Conducting controlled experiments is the best way of determining whether a site or app redesign would lead to improvements on key metrics. One barrier is the amount of time or resources it takes to run experiments. You may have a low traffic site, you may want to detect small differences in key metrics (i.e. fractions of a percent), or you may want to get experiment results faster. Here are some suggestions on how to run experiments more efficiently.

#1 – Filter out users who are not impacted by the change. For example, if you estimate that only 20% of users will see your redesign, you should include only these users (and exclude the remaining 80%) when testing for significance, which will reduce the number of users (and therefore time) needed for your experiment (see my earlier blog post).

#2 – Pick binary instead of continuous Key Performance Indicators (KPI). Binary KPIs are ones that can only be one of two values. Conversion would be an example – either the user converted (for e.g. made a purchase on your e-commerce site) or did not convert during the experiment period. Quite often, binary KPIs have a lower variance than continuous KPIs, making it easier to detect differences between the control and the treatment in binary than continuous KPIs.

The variance of binary KPIs can only take on a maximum value of 0.25 based on the variance formula p(1 – p) in which p = the proportion of users who converted. The variance will be 0.25 if 50% of your users convert. Any conversion rate higher or lower than 50% will result in a variance lower than 0.25. On the other hand, the variance of continuous KPIs (e.g. revenue generated per user) will often be much, much higher than just 0.25. The higher the variance, the bigger the sample size needed.

#3 – Run A/B experiments instead of Multivariate experiments. If you have a low traffic site (e.g. less than 30,000 visitors a month), forget about Multivariate testing. Even the simplest form of Multivariate experiments require 4 groups of users (1 control, 3 treatments), and without enough traffic, you won’t be able to detect differences. Run a simple A/B experiment instead, and make sure that the redesign in the treatment is quite different from the control to maximize the chances of detecting differences between the two variants.

#4 – Use Pre-Experiment Data to control for user differences. Let’s say you’re interested in comparing the control vs. the treatment on a continuous KPI – for example, visit frequency or visit duration per user. How users score on these KPIs will depend not just on whether they are in the control or the treatment (assuming that the treatment had an impact), but also on users themselves. Some users will visit your site more often or spend more time on your site than others for various reasons; these user differences make it harder to detect differences between your treatment and your control.

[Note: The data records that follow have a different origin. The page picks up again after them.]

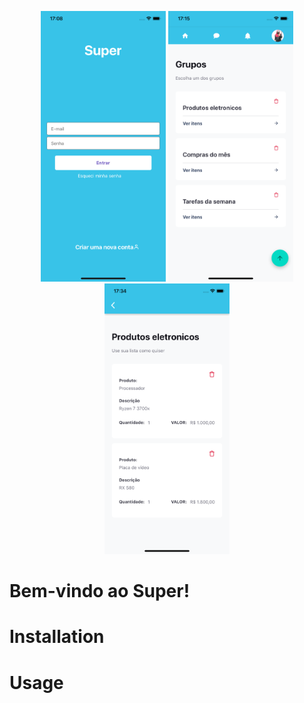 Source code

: <p align="center">
  <img src="/src/img/Login.png" width="200" title="Login">
  <img src="/src/img/Grupos.png" width="200" title="Grupos">
  <img src="/src/img/Itens.png" width="200" title="Itens">
</p>

# Bem-vindo ao Super!

# Installation

# Usage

You can minimize user differences by using data on these users before they are assigned to control or treatment conditions (i.e. pre-experiment data) as a covariate in your analysis. For instance, you can look at visit frequency of your users over a 2-week period before your experiment as a measure of user differences in visit frequency, and control for that in your analyses when comparing visit frequency of your control vs. the treatments. According to the Bing Data Mining team at Microsoft, controlling for pre-experiment data as covariates can reduce the number of users needed for an experiment by 50%. (For more information, look up ANCOVA or Analysis of Covariance.)